§ Problem details: Search the entries below for the word "DERIVABLE" and copy each line that has it.

[Data records Boundary: Start]

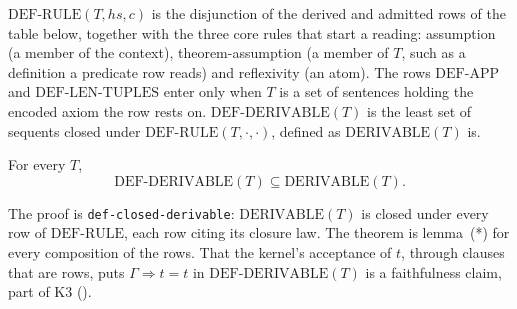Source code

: $\mathrm{DEF\text{-}RULE}(T, \mathit{hs}, c)$ is the disjunction of the
derived and admitted rows of the table below, together with the three
core rules that start a reading: assumption (a member of the context),
theorem-assumption (a member of $T$, such as a definition a predicate
row reads) and reflexivity (an atom).  The rows $\mathrm{DEF\text{-}APP}$
and $\mathrm{DEF\text{-}LEN\text{-}TUPLES}$ enter only when $T$ is a set of sentences
holding the encoded axiom the row rests on.  $\mathrm{DEF\text{-}DERIVABLE}(T)$ is the
least set of sequents closed under $\mathrm{DEF\text{-}RULE}(T,\cdot,\cdot)$,
defined as $\mathrm{DERIVABLE}(T)$ is.

\begin{thm}
For every $T$,
\[
\mathrm{DEF\text{-}DERIVABLE}(T) \subseteq \mathrm{DERIVABLE}(T).
\]
\end{thm}

The proof is \texttt{def-closed-derivable}: $\mathrm{DERIVABLE}(T)$ is
closed under every row of $\mathrm{DEF\text{-}RULE}$, each row citing its
closure law.  The theorem is lemma~(*) for every composition of the
rows.  That the kernel's acceptance of $t$, through clauses that are
rows, puts $\Gamma \Longrightarrow t = t$ in
$\mathrm{DEF\text{-}DERIVABLE}(T)$ is a faithfulness claim, part of K3
().

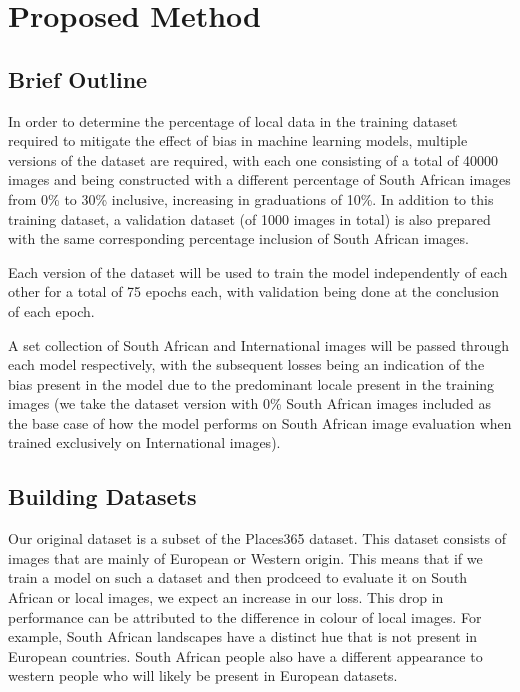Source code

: \documentclass[conference]{IEEEtran}
\begin{document}
\section{Proposed Method}

%
%
%
%
%
%

\subsection{Brief Outline}

In order to determine the percentage of local data in the training dataset required to mitigate the effect of bias in machine learning models, multiple versions of the dataset are required, with each one consisting of a total of 40000 images and being constructed with a different percentage of South African images from 0\% to 30\% inclusive, increasing in graduations of 10\%. In addition to this training dataset, a validation dataset (of 1000 images in total) is also prepared with the same corresponding percentage inclusion of South African images.

Each version of the dataset will be used to train the model independently of each other for a total of 75 epochs each, with validation being done at the conclusion of each epoch. 

A set collection of South African and International images will be passed through each model respectively, with the subsequent losses being an indication of the bias present in the model due to the predominant locale present in the training images (we take the dataset version with 0\% South African images included as the base case of how the model performs on South African image evaluation when trained exclusively on International images).

\subsection{Building Datasets}

Our original dataset is a subset of the Places365 dataset. This dataset consists of images that are mainly of European or Western origin. This means that if we train a model on such a dataset and then prodceed to evaluate it on South African or local images, we expect an increase in our loss. This drop in performance can be attributed to the difference in colour of local images. For example, South African landscapes have a distinct hue that is not present in European countries. South African people also have a different appearance to western people who will likely be present in European datasets.
\end{document}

[Data records Boundary: End]

§ Solution to the problem:
holding the encoded axiom the row rests on.  $\mathrm{DEF\text{-}DERIVABLE}(T)$ is the
defined as $\mathrm{DERIVABLE}(T)$ is.
\mathrm{DEF\text{-}DERIVABLE}(T) \subseteq \mathrm{DERIVABLE}(T).
The proof is \texttt{def-closed-derivable}: $\mathrm{DERIVABLE}(T)$ is
$\mathrm{DEF\text{-}DERIVABLE}(T)$ is a faithfulness claim, part of K3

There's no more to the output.